Thousands of Chicago students remained out of school for a second straight day Thursday after leaders of the nation’s third-largest school district failed to resolve a deepening clash with the influential teachers union over COVID-19 safety protocols.
The Chicago Teachers Union, which voted to revert to online instruction, told teachers to stay home Wednesday during the latest COVID-19 surge while both sides negotiate.
The move just two days after students returned from winter break prompted district officials to cancel classes. Chicago Public Schools, like most other districts, has rejected a return to remote learning, saying it worsens racial inequities and is detrimental to academic performance, mental health and attendance. District officials insist schools can safely remain open with protocols in place.
There has been little sign that either side is softening — the district and union both filed labor complaints with the state this week.
Chicago Mayor Lori Lightfoot accused the union of politicizing a pandemic, while the union’s president, Jesse Sharkey, dubbed her “Lockout Lori,” because teachers haven’t been able to log into remote-learning systems since early Wednesday.
The pattern is familiar for Chicago parents in the largely Black and Latino district serving about 350,000 kids.

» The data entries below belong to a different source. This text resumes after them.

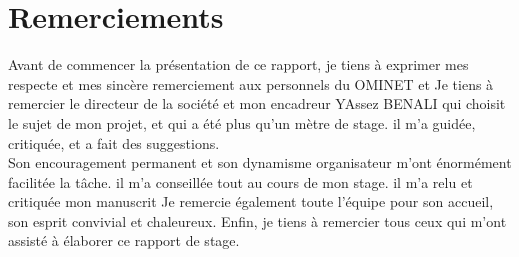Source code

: 
\chapter*{Remerciements}

Avant de commencer la présentation de ce rapport, je tiens à exprimer mes respecte et mes sincère remerciement aux personnels du OMINET et Je tiens à remercier le directeur de la société et mon encadreur YAssez BENALI qui choisit le sujet de mon projet, et qui a été plus qu’un mètre de stage. il m’a guidée, critiquée, et a fait des suggestions.\\
Son encouragement permanent et son dynamisme organisateur m’ont énormément facilitée la tâche. il m’a conseillée tout au cours de mon stage. il m’a relu et critiquée mon manuscrit
Je remercie également toute l'équipe pour son accueil, son esprit convivial et chaleureux.
   Enfin, je tiens à remercier tous ceux qui m’ont assisté à élaborer ce rapport de stage.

The powerful teachers union has threatened to use their right to strike during contentious bargaining over school conditions for decades, and last walked out of schools in 2012 and 2019, when talks with the city broke down.
Lightfoot’s first term as mayor has been marred by three high-stakes clashes with the teachers’ union, including the 2019 strike that lasted for 11 school days and disagreement over COVID safety protocols to begin the 2020 school year.
“Enough is enough,” Lightfoot said during an interview on MSNBC on Thursday morning. “I’m tired of the Groundhog Day appearance of everything that goes on with the Chicago Teachers Union leadership. We need partnership, we don’t need conflict.”
Sharkey said Lightfoot is wrong to blame teachers.
“We have rights to safety and we’ve been at the bargaining table for 20 months to secure those rights,” he wrote in an email to members. “We haven’t shifted the goal posts one bit; in fact, we’ve been saying the same thing for months: Please, work WITH us to set up comprehensive testing, work with us to vaccinate students, and work with us to establish basic guard rails.”
The issues include metrics that would trigger school closures and more COVID-19 testing. For instance, school leaders support remote learning only at the classroom and school level when there are outbreaks, as has been the case this year, versus a districtwide switch to remote learning which the union supports.
Schools CEO Pedro Martinez told reporters Wednesday evening that students may be able to start returning to schools on Friday for services such as tutoring or counseling, depending on how many staff members show up.
The Associated Press contributed to this article.